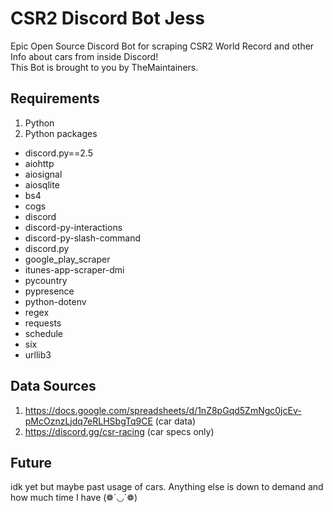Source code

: # CSR2 Discord Bot Jess
Epic Open Source Discord Bot for scraping CSR2 World Record and other Info about cars from inside Discord!<br>
This Bot is brought to you by TheMaintainers.<br>

## Requirements
1. Python
2. Python packages
 - discord.py==2.5
 - aiohttp
 - aiosignal
 - aiosqlite
 - bs4
 - cogs
 - discord
 - discord-py-interactions
 - discord-py-slash-command
 - discord.py
 - google_play_scraper
 - itunes-app-scraper-dmi
 - pycountry
 - pypresence
 - python-dotenv
 - regex
 - requests
 - schedule
 - six
 - urllib3

## Data Sources
1. https://docs.google.com/spreadsheets/d/1nZ8pGqd5ZmNgc0jcEv-pMcOznzLjdq7eRLHSbgTq9CE (car data)
2. https://discord.gg/csr-racing (car specs only)

## Future
idk yet but maybe past usage of cars. Anything else is down to demand and how much time I have (❁´◡`❁)
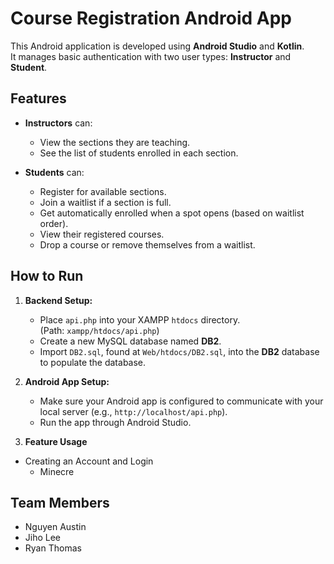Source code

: # Course Registration Android App

This Android application is developed using **Android Studio** and **Kotlin**.  
It manages basic authentication with two user types: **Instructor** and **Student**.

## Features

- **Instructors** can:
  - View the sections they are teaching.
  - See the list of students enrolled in each section.

- **Students** can:
  - Register for available sections.
  - Join a waitlist if a section is full.
  - Get automatically enrolled when a spot opens (based on waitlist order).
  - View their registered courses.
  - Drop a course or remove themselves from a waitlist.

## How to Run

1. **Backend Setup:**
   - Place `api.php` into your XAMPP `htdocs` directory.  
     (Path: `xampp/htdocs/api.php`)
   - Create a new MySQL database named **DB2**.
   - Import `DB2.sql`, found at `Web/htdocs/DB2.sql`, into the **DB2** database to populate the database.


2. **Android App Setup:**
   - Make sure your Android app is configured to communicate with your local server (e.g., `http://localhost/api.php`).
   - Run the app through Android Studio.

3. **Feature Usage**
- Creating an Account and Login
    - Minecre

## Team Members

- Nguyen Austin
- Jiho Lee
- Ryan Thomas
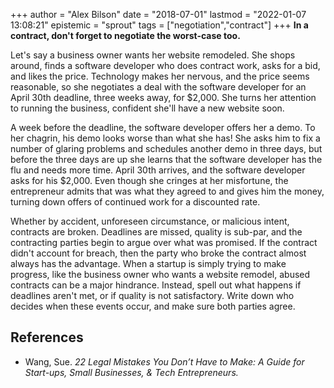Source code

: +++
author = "Alex Bilson"
date = "2018-07-01"
lastmod = "2022-01-07 13:08:21"
epistemic = "sprout"
tags = ["negotiation","contract"]
+++
**In a contract, don't forget to negotiate the worst-case too.**

Let's say a business owner wants her website remodeled. She shops around, finds a software developer who does contract work, asks for a bid, and likes the price. Technology makes her nervous, and the price seems reasonable, so she negotiates a deal with the software developer for an April 30th deadline, three weeks away, for $2,000. She turns her attention to running the business, confident she'll have a new website soon.

A week before the deadline, the software developer offers her a demo. To her chagrin, his demo looks worse than what she has! She asks him to fix a number of glaring problems and schedules another demo in three days, but before the three days are up she learns that the software developer has the flu and needs more time. April 30th arrives, and the software developer asks for his $2,000. Even though she cringes at her misfortune, the entrepreneur admits that was what they agreed to and gives him the money, turning down offers of continued work for a discounted rate.

Whether by accident, unforeseen circumstance, or malicious intent, contracts are broken. Deadlines are missed, quality is sub-par, and the contracting parties begin to argue over what was promised. If the contract didn't account for breach, then the party who broke the contract almost always has the advantage. When a startup is simply trying to make progress, like the business owner who wants a website remodel, abused contracts can be a major hindrance. Instead, spell out what happens if deadlines aren't met, or if quality is not satisfactory. Write down who decides when these events occur, and make sure both parties agree.

## References

- Wang, Sue. _22 Legal Mistakes You Don’t Have to Make: A Guide for Start-ups, Small Businesses, & Tech Entrepreneurs._
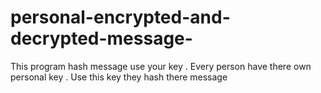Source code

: # personal-encrypted-and-decrypted-message-
This program hash message use your key . Every person have there own personal key . Use this key they hash there message
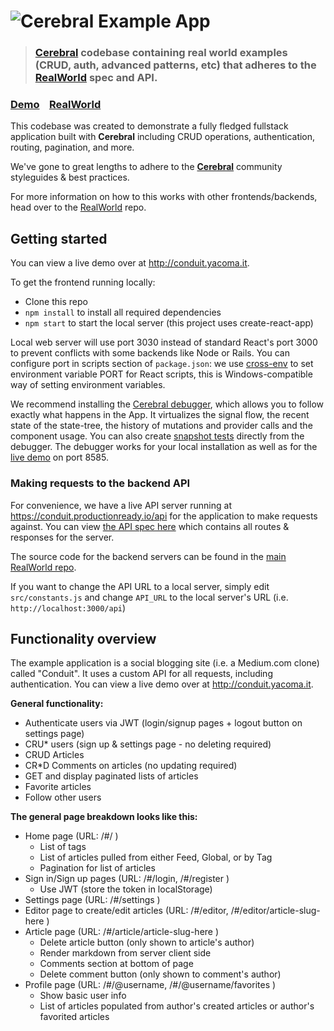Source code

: # ![Cerebral Example App](project-logo.png)

> ### [Cerebral](https://cerebraljs.com) codebase containing real world examples (CRUD, auth, advanced patterns, etc) that adheres to the [RealWorld](https://github.com/gothinkster/realworld) spec and API.


### [Demo](http://conduit.yacoma.it)&nbsp;&nbsp;&nbsp;&nbsp;[RealWorld](https://github.com/gothinkster/realworld)

This codebase was created to demonstrate a fully fledged fullstack application built with **Cerebral** including CRUD operations, authentication, routing, pagination, and more.

We've gone to great lengths to adhere to the [**Cerebral**](https://cerebraljs.com) community styleguides & best practices.

For more information on how to this works with other frontends/backends, head over to the [RealWorld](https://github.com/gothinkster/realworld) repo.


## Getting started

You can view a live demo over at http://conduit.yacoma.it.

To get the frontend running locally:

- Clone this repo
- `npm install` to install all required dependencies
- `npm start` to start the local server (this project uses create-react-app)

Local web server will use port 3030 instead of standard React's port 3000 to prevent conflicts with some backends like Node or Rails. You can configure port in scripts section of `package.json`: we use [cross-env](https://github.com/kentcdodds/cross-env) to set environment variable PORT for React scripts, this is Windows-compatible way of setting environment variables.

We recommend installing the [Cerebral debugger](https://cerebraljs.com/docs/introduction/debugger.html), which allows you to follow exactly what happens in the App. It virtualizes the signal flow, the recent state of the state-tree, the history of mutations and provider calls and the component usage.
You can also create [snapshot tests](<https://cerebraljs.com/docs/api/test#test-snapshot-testing-(beta)>) directly from the debugger.
The debugger works for your local installation as well as for the [live demo](http://conduit.yacoma.it) on port 8585.


### Making requests to the backend API


For convenience, we have a live API server running at https://conduit.productionready.io/api for the application to make requests against. You can view [the API spec here](https://github.com/GoThinkster/productionready/blob/master/api) which contains all routes & responses for the server.

The source code for the backend servers can be found in the [main RealWorld repo](https://github.com/gothinkster/realworld).

If you want to change the API URL to a local server, simply edit `src/constants.js` and change `API_URL` to the local server's URL (i.e. `http://localhost:3000/api`)


## Functionality overview

The example application is a social blogging site (i.e. a Medium.com clone) called "Conduit". It uses a custom API for all requests, including authentication. You can view a live demo over at http://conduit.yacoma.it.

**General functionality:**

- Authenticate users via JWT (login/signup pages + logout button on settings page)
- CRU* users (sign up & settings page - no deleting required)
- CRUD Articles
- CR*D Comments on articles (no updating required)
- GET and display paginated lists of articles
- Favorite articles
- Follow other users

**The general page breakdown looks like this:**

- Home page (URL: /#/ )
    - List of tags
    - List of articles pulled from either Feed, Global, or by Tag
    - Pagination for list of articles
- Sign in/Sign up pages (URL: /#/login, /#/register )
    - Use JWT (store the token in localStorage)
- Settings page (URL: /#/settings )
- Editor page to create/edit articles (URL: /#/editor, /#/editor/article-slug-here )
- Article page (URL: /#/article/article-slug-here )
    - Delete article button (only shown to article's author)
    - Render markdown from server client side
    - Comments section at bottom of page
    - Delete comment button (only shown to comment's author)
- Profile page (URL: /#/@username, /#/@username/favorites )
    - Show basic user info
    - List of articles populated from author's created articles or author's favorited articles
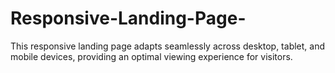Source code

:# Responsive-Landing-Page-
This responsive landing page adapts seamlessly across desktop, tablet, and mobile devices, providing an optimal viewing experience for visitors.
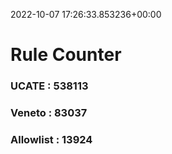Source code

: 2022-10-07 17:26:33.853236+00:00
# Rule Counter 
 ### UCATE : 538113

 ### Veneto : 83037

 ### Allowlist : 13924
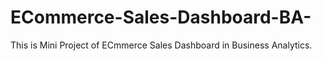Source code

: # ECommerce-Sales-Dashboard-BA-
This is Mini Project of ECmmerce Sales Dashboard in Business Analytics. 
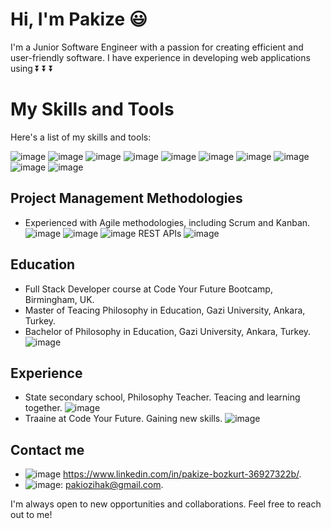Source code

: # Hi, I'm Pakize :smiley:

I'm a Junior Software Engineer with a passion for creating efficient and user-friendly software. I have experience in developing web applications using 
⏬ ⏬ ⏬

# My Skills and Tools

Here's a list of my skills and tools:



![image](https://user-images.githubusercontent.com/97640517/216845082-685ecd71-1a26-477b-8631-3d5a31e219d3.png) ![image](https://user-images.githubusercontent.com/97640517/216845120-10d699ea-4212-4ec5-bc07-eedbe7d7257e.png) ![image](https://user-images.githubusercontent.com/97640517/216845157-49be5871-72ef-4eed-a92e-63d4df49ae49.png) ![image](https://user-images.githubusercontent.com/97640517/216728511-c0d6ec67-0675-4c6f-95e7-cfac877bf5ce.png)  ![image](https://user-images.githubusercontent.com/97640517/216728153-7cad6049-29d1-4665-bce9-4f8d2b13863d.png)  ![image](https://user-images.githubusercontent.com/97640517/216726721-edadde22-b734-494e-bd3f-24a22ca5932c.png)   ![image](https://user-images.githubusercontent.com/97640517/216727740-bdd3d178-186d-462e-a039-877ea367a5e9.png)   ![image](https://user-images.githubusercontent.com/97640517/216727393-ae82d707-38b0-474b-8741-58c1d67415ff.png)   ![image](https://user-images.githubusercontent.com/97640517/216845290-0a4672d8-4d9a-436b-882d-d8f3dd74ef59.png) ![image](https://user-images.githubusercontent.com/97640517/216845322-cfcf11a8-b9af-4792-99d8-326332f0c765.png)

 ## Project Management Methodologies
- Experienced with Agile methodologies, including Scrum and Kanban. 
![image](https://user-images.githubusercontent.com/97640517/216845415-308c9bbc-8c55-4774-bf18-d6f3fe01c1b5.png)
![image](https://user-images.githubusercontent.com/97640517/216845484-3d246f6b-29ab-4c79-b3d8-fb31af67dc1d.png)
![image](https://user-images.githubusercontent.com/97640517/216845512-4d71371e-31cc-4b86-8edf-336bef2d00bb.png)
 REST APIs
![image](https://user-images.githubusercontent.com/97640517/216845646-0531fe49-ff73-439e-b21b-a31432a5e53f.png)

## Education
- Full Stack Developer course at Code Your Future Bootcamp, Birmingham, UK.
- Master of Teacing Philosophy in Education, Gazi University, Ankara, Turkey. 
- Bachelor of Philosophy in Education, Gazi University, Ankara, Turkey.![image](https://user-images.githubusercontent.com/97640517/216846191-40908f8a-3531-48f5-8c25-5b8bafd67de7.png)

## Experience
- State secondary school, Philosophy Teacher. Teacing and learning together. ![image](https://user-images.githubusercontent.com/97640517/216846025-913f0b82-925f-439f-a40b-91aecc386d38.png)
- Traaine at Code Your Future. Gaining new skills. ![image](https://user-images.githubusercontent.com/97640517/216846054-594362a6-a8f9-4df7-9449-6fe507e89b7a.png)


## Contact me
- ![image](https://user-images.githubusercontent.com/97640517/216845701-7c498583-efba-4c3c-aa25-57ae79383fd5.png) https://www.linkedin.com/in/pakize-bozkurt-36927322b/.
- ![image](https://user-images.githubusercontent.com/97640517/216845744-20c06227-92ac-4016-9f76-b4ba35dc9bf9.png): pakiozihak@gmail.com.

I'm always open to new opportunities and collaborations. Feel free to reach out to me!

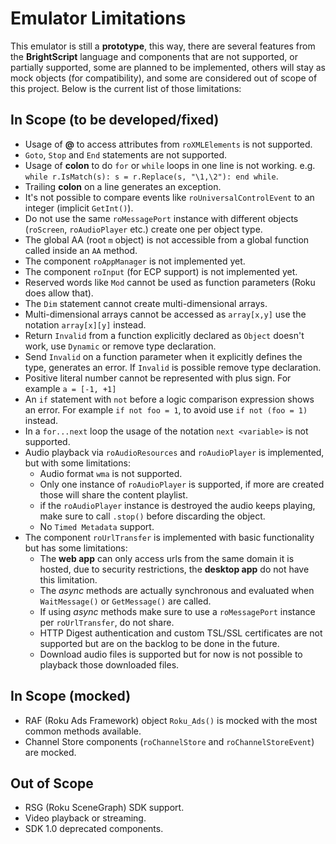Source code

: # Emulator Limitations

This emulator is still a **prototype**, this way, there are several features from the **BrightScript** language and components that are not supported, or partially supported, some are planned to be implemented, others will stay as mock objects (for compatibility), and some are considered out of scope of this project. Below is the current list of those limitations:

## In Scope (to be developed/fixed)

*   Usage of **@** to access attributes from `roXMLElements` is not supported.
*   `Goto`, `Stop` and `End` statements are not supported.
*   Usage of **colon** to do `for` or `while` loops in one line is not working. e.g. `while r.IsMatch(s): s = r.Replace(s, "\1,\2"): end while`.
*   Trailing **colon** on a line generates an exception.
*   It's not possible to compare events like `roUniversalControlEvent` to an integer (implicit `GetInt()`).
*   Do not use the same `roMessagePort` instance with different objects (`roScreen`, `roAudioPlayer` etc.) create one per object type.
*   The global AA (root `m` object) is not accessible from a global function called inside an `AA` method.
*   The component `roAppManager` is not implemented yet.
*   The component `roInput` (for ECP support) is not implemented yet.
*   Reserved words like `Mod` cannot be used as function parameters (Roku does allow that).
*   The `Dim` statement cannot create multi-dimensional arrays.
*   Multi-dimensional arrays cannot be accessed as `array[x,y]` use the notation `array[x][y]` instead.
*   Return `Invalid` from a function explicitly declared as `Object` doesn't work, use `Dynamic` or remove type declaration.
*   Send `Invalid` on a function parameter when it explicitly defines the type, generates an error. If `Invalid` is possible remove type declaration.
*   Positive literal number cannot be represented with plus sign. For example `a = [-1, +1]`
*   An `if` statement with `not` before a logic comparison expression shows an error. For example `if not foo = 1`, to avoid use `if not (foo = 1)` instead.
*   In a `for...next` loop the usage of the notation `next <variable>` is not supported.
*   Audio playback via `roAudioResources` and `roAudioPlayer` is implemented, but with some limitations:
    - Audio format `wma` is not supported.
    - Only one instance of `roAudioPlayer` is supported, if more are created those will share the content playlist.
    - if the `roAudioPlayer` instance is destroyed the audio keeps playing, make sure to call `.stop()` before discarding the object.
    - No `Timed Metadata` support.
*   The component `roUrlTransfer` is implemented with basic functionality but has some limitations:
    - The **web app** can only access urls from the same domain it is hosted, due to security restrictions, the **desktop app** do not have this limitation.
    - The _async_ methods are actually synchronous and evaluated when `WaitMessage()` or `GetMessage()` are called.
    - If using _async_ methods make sure to use a `roMessagePort` instance per `roUrlTransfer`, do not share.
    - HTTP Digest authentication and custom TSL/SSL certificates are not supported but are on the backlog to be done in the future.
    - Download audio files is supported but for now is not possible to playback those downloaded files.

## In Scope (mocked)

*   RAF (Roku Ads Framework) object `Roku_Ads()` is mocked with the most common methods available.
*   Channel Store components (`roChannelStore` and `roChannelStoreEvent`) are mocked.

## Out of Scope

*   RSG (Roku SceneGraph) SDK support.
*   Video playback or streaming.
*   SDK 1.0 deprecated components.
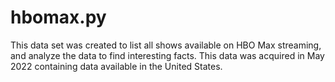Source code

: # hbomax.py
This data set was created to list all shows available on HBO Max streaming, and analyze the data to find interesting facts. This data was acquired in May 2022 containing data available in the United States.
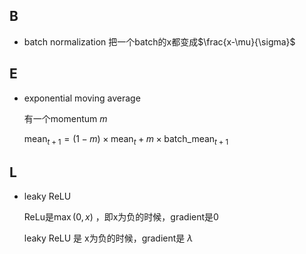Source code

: ## B

* batch normalization
  把一个batch的x都变成$\frac{x-\mu}{\sigma}$ 

## E

* exponential moving average

  有一个momentum $m$

  $\text {mean}_{t+1}=(1-m) \times \text {mean}_{t} + m \times \text {batch_mean}_{t+1}$

## L

* leaky ReLU

  ReLu是$\max(0,x)$ ，即x为负的时候，gradient是0

  leaky ReLU 是 x为负的时候，gradient是 $\lambda$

------------------------------------------------

▶ Problem details:
Lines of the material that hold the word "roUrlTransfer" should be counted, and the number alone given.

▶ Exercise output:
2